**EXERCISE GOAL**
Each line of the data below that carries the word "converges" needs to be copied.

**RECORD SET**
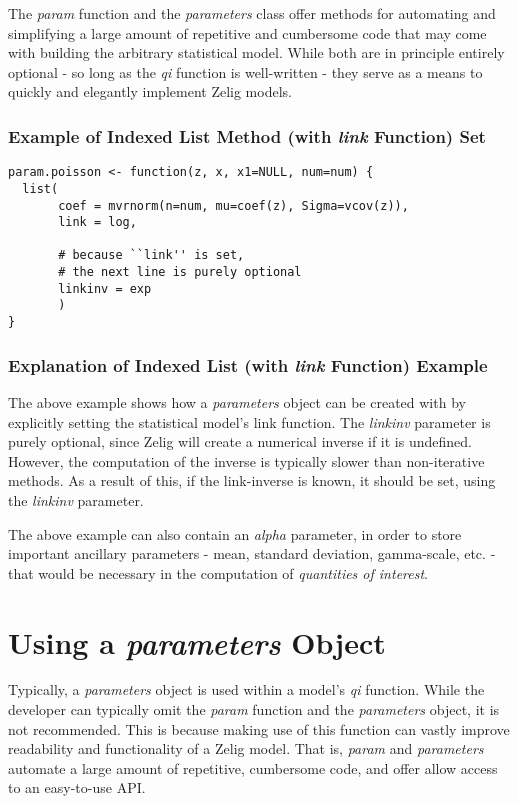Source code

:The \emph{param} function and the \emph{parameters} class offer methods for automating and simplifying a large amount of repetitive and cumbersome code that may come with building the arbitrary statistical model.  While both are in principle entirely optional - so long as the \emph{qi} function is well-written - they serve as a means to quickly and elegantly implement Zelig models.


\subsubsection{Example of Indexed List Method (with \emph{link} Function) Set}

\begin{verbatim}
param.poisson <- function(z, x, x1=NULL, num=num) {
  list(
       coef = mvrnorm(n=num, mu=coef(z), Sigma=vcov(z)),
       link = log,
             
       # because ``link'' is set,
       # the next line is purely optional
       linkinv = exp
       )
}
\end{verbatim}

\subsubsection{Explanation of Indexed List (with \emph{link} Function) Example}

The above example shows how a \emph{parameters} object can be created with by explicitly setting the statistical model's link function.  The \emph{linkinv} parameter is purely optional, since Zelig will create a numerical inverse if it is undefined.  However, the computation of the inverse is typically slower than non-iterative methods.  As a result of this, if the link-inverse is known, it should be set, using the \emph{linkinv} parameter.

The above example can also contain an \emph{alpha} parameter, in order to store important ancillary parameters - mean, standard deviation, gamma-scale, etc. - that would be necessary in the computation of \emph{quantities of interest}.


%
\section{Using a \emph{parameters} Object}

Typically, a \emph{parameters} object is used within a model's \emph{qi} function.  While the developer can typically omit the \emph{param} function and the \emph{parameters} object, it is not recommended.  This is because making use of this function can vastly improve readability and functionality of a Zelig model.  That is, \emph{param} and \emph{parameters} automate a large amount of repetitive, cumbersome code, and offer allow access to an easy-to-use API.


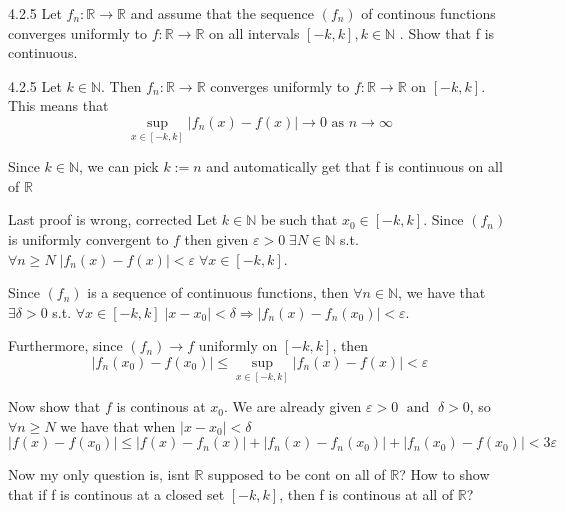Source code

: \documentclass[a4paper,norsk]{article}
\renewcommand{\geq}{\geqslant}
\renewcommand{\leq}{\leqslant}
\renewcommand{\epsilon}{\varepsilon}
\begin{document}
\begin{oppgavebox}{4.2.5}{}
Let $ f_n : \mathbb{R} \to \mathbb{R} $ and assume that the sequence $ \left( f_n \right)  $ of continous functions converges uniformly to $ f : \mathbb{R} \to \mathbb{R} $ on all intervals $ \left[ -k, k \right] , k \in \mathbb{N} $ . Show that f is continuous.

\begin{proofbox}{4.2.5}{}
  Let $ k \in \mathbb{N} $. Then $ f_n : \mathbb{R} \to \mathbb{R} $ converges uniformly to $ f: \mathbb{R} \to \mathbb{R} $ on $ \left[ -k, k \right]  $. This means that
  \[
      \sup_{x \in \left[ -k, k \right] } \left| f_n(x) - f(x) \right| \to 0 \text{ as } n \to \infty
  \]
  
  Since $ k \in \mathbb{N} $, we can pick $ k := n $  and automatically get that f is continuous on all of $ \mathbb{R} $ 
\end{proofbox}

\begin{proofbox}{Last proof is wrong, corrected}{}
  Let $ k \in \mathbb{N} $ be such that $ x_0 \in \left[ -k, k \right]  $. Since $ \left( f_n\right)  $ is uniformly convergent to $ f $ then given $ \epsilon  >0 \; \exists N \in \mathbb{N} $ s.t. $ \forall n \geq N \; \left| f_n(x) - f(x) \right| < \epsilon  \; \forall x \in \left[ -k, k \right]  $. 

  Since $ \left( f_n \right)  $ is a sequence of continuous functions, then $ \forall n \in \mathbb{N} $, we have that $ \exists \delta > 0 $  s.t. $ \forall x \in \left[ -k, k \right] \; \left| x - x_0  \right| < \delta  \Rightarrow \left| f_n(x) - f_n(x_0) \right| < \epsilon  $.

  Furthermore, since $ \left( f_n \right) \to f $ uniformly on $ \left[ -k, k \right]  $, then 
  \[
      \left| f_n(x_0) - f(x_0) \right| \leq \sup_{ x \in \left[ -k, k \right] } \left| f_n(x) - f(x) \right| < \epsilon 
  \]



  Now show that $ f  $ is continous at $ x_0 $. We are already given $ \epsilon > 0 \; \text{ and } \; \delta > 0 $, so $ \forall n \geq N $ we have that when $ \left| x - x_0 \right| < \delta  $ 
  \[
      \left| f(x) - f(x_0) \right| \leq \left| f(x) - f_n(x) \right| + \left| f_n(x) - f_n(x_0) \right| + \left| f_n(x_0) - f(x_0)  \right| < 3 \epsilon 
  \]
  

  Now my only question is, isnt $ \mathbb{R}  $ supposed to be cont on all of $ \mathbb{R} $? How to show that if f is continous at a closed set $ \left[ -k, k \right]  $, then f is continous at all of $ \mathbb{R} $?
  
\end{proofbox}
\end{oppgavebox}
\end{document}

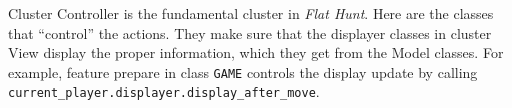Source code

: Cluster Controller is the fundamental cluster in \emph{Flat Hunt}. Here are the classes that ``control'' the actions. They make sure that the displayer classes in cluster View display the proper information, which they get from the Model classes. For example, feature prepare in class \texttt{GAME} controls the display update by calling \texttt{current\_player.displayer.display\_after\_move}.

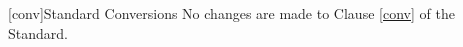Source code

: %

\begingroup
\renewcommand{\cleardoublepage}{}
\renewcommand{\clearpage}{}
[conv]{Standard Conversions}
\endgroup
No changes are made to Clause \ref{conv} of the \Cpp Standard.
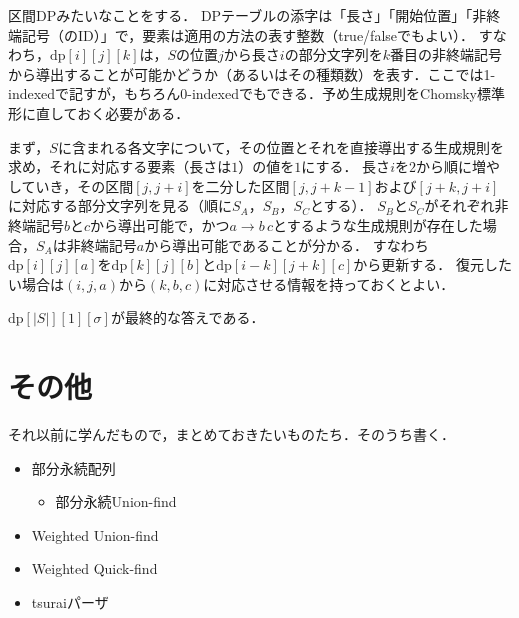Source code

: \documentclass[a4paper]{jsarticle}
\begin{document}
区間DPみたいなことをする．
DPテーブルの添字は「長さ」「開始位置」「非終端記号（のID）」で，要素は適用の方法の表す整数（true/falseでもよい）．
すなわち，$\mathrm{dp}[i][j][k]$は，$S$の位置$j$から長さ$i$の部分文字列を$k$番目の非終端記号から導出することが可能かどうか（あるいはその種類数）を表す．ここでは1-indexedで記すが，もちろん0-indexedでもできる．予め生成規則をChomsky標準形に直しておく必要がある．

まず，$S$に含まれる各文字について，その位置とそれを直接導出する生成規則を求め，それに対応する要素（長さは$1$）の値を$1$にする．
長さ$i$を$2$から順に増やしていき，その区間$[j, j+i]$を二分した区間$[j, j+k-1]$および$[j+k, j+i]$に対応する部分文字列を見る（順に$S_A$，$S_B$，$S_C$とする）．
$S_B$と$S_C$がそれぞれ非終端記号$b$と$c$から導出可能で，かつ$a\to b\,c$とするような生成規則が存在した場合，$S_A$は非終端記号$a$から導出可能であることが分かる．
すなわち$\mathrm{dp}[i][j][a]$を$\mathrm{dp}[k][j][b]$と$\mathrm{dp}[i-k][j+k][c]$から更新する．
復元したい場合は$(i, j, a)$から$(k, b, c)$に対応させる情報を持っておくとよい．

$\mathrm{dp}[|S|][1][\sigma]$が最終的な答えである．

\section{その他}
それ以前に学んだもので，まとめておきたいものたち．そのうち書く．
\begin{itemize}
\item 部分永続配列
  \begin{itemize}
  \item 部分永続Union-find
  \end{itemize}
\item Weighted Union-find
\item Weighted Quick-find
\item tsuraiパーザ
\end{itemize}
\end{document}
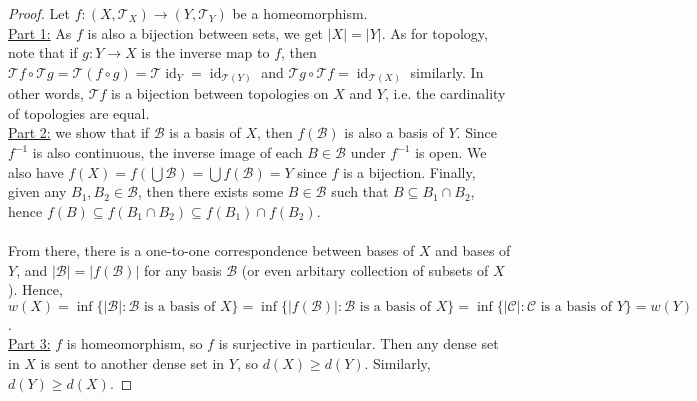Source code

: \documentclass{treatise}
\begin{document}
\begin{proof} Let $f: (X, \mathcal{T}_X) \to (Y, \mathcal{T}_Y)$ be a homeomorphism.
\\
\underline{Part 1:} As $f$ is also a bijection between sets, we get $|X| = |Y|$. As for topology, note that if $g: Y \to X$ is the inverse map to $f$, then $\mathcal{T}f \circ \mathcal{T} g = \mathcal{T}(f \circ g) = \mathcal{T}\operatorname{id}_Y = \operatorname{id}_{\mathcal{T}(Y)}$ and $\mathcal{T}g \circ \mathcal{T}f = \operatorname{id}_{\mathcal{T}(X)}$ similarly. In other words, $\mathcal{T}f$ is a bijection between topologies on $X$ and $Y$, i.e. the cardinality of topologies are equal.
\\
\underline{Part 2:} we show that if $\mathcal{B}$ is a basis of $X$, then $f(\mathcal{B})$ is also a basis of $Y$. Since $f^{-1}$ is also continuous, the inverse image of each $B \in \mathcal{B}$ under $f^{-1}$ is open. We also have $f(X) = f \left( \bigcup \mathcal{B} \right) = \bigcup f(\mathcal{B}) = Y$ since $f$ is a bijection. Finally, given any $B_1, B_2 \in \mathcal{B}$, then there exists some $B \in \mathcal{B}$ such that $B \subseteq B_1 \cap B_2$, hence $f(B) \subseteq f(B_1 \cap B_2) \subseteq f(B_1) \cap f(B_2)$.
\\
\\
From there, there is a one-to-one correspondence between bases of $X$ and bases of $Y$, and $|\mathcal{B}| = |f(\mathcal{B})|$ for any basis $\mathcal{B}$ (or even arbitary collection of subsets of $X$). Hence, $w(X) = \inf \{ |\mathcal{B}| : \mathcal{B} \mbox{ is a basis of } X \} = \inf \{ |f(\mathcal{B})| : \mathcal{B} \mbox{ is a basis of } X \} = \inf \{ |\mathcal{C}| : \mathcal{C} \mbox{ is a basis of } Y \} = w(Y)$.
\\
\underline{Part 3:} $f$ is homeomorphism, so $f$ is surjective in particular. Then any dense set in $X$ is sent to another dense set in $Y$, so $d(X) \geq d(Y)$. Similarly, $d(Y) \geq d(X)$.
\end{proof}
\end{document}
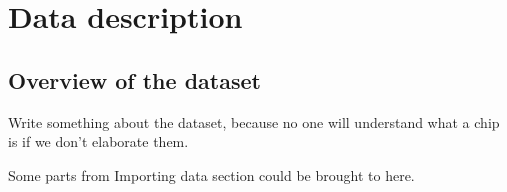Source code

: %
%   
\clearpage
\section{Data description}









\subsection{Overview of the dataset}

Write something about the dataset, because no one will understand what a chip is 
if we don't elaborate them.

Some parts from Importing data section could be brought to here.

**RESPONSE BOX**
Let $ f_n : \mathbb{R} \to \mathbb{R} $ and assume that the sequence $ \left( f_n \right)  $ of continous functions converges uniformly to $ f : \mathbb{R} \to \mathbb{R} $ on all intervals $ \left[ -k, k \right] , k \in \mathbb{N} $ . Show that f is continuous.
  Let $ k \in \mathbb{N} $. Then $ f_n : \mathbb{R} \to \mathbb{R} $ converges uniformly to $ f: \mathbb{R} \to \mathbb{R} $ on $ \left[ -k, k \right]  $. This means that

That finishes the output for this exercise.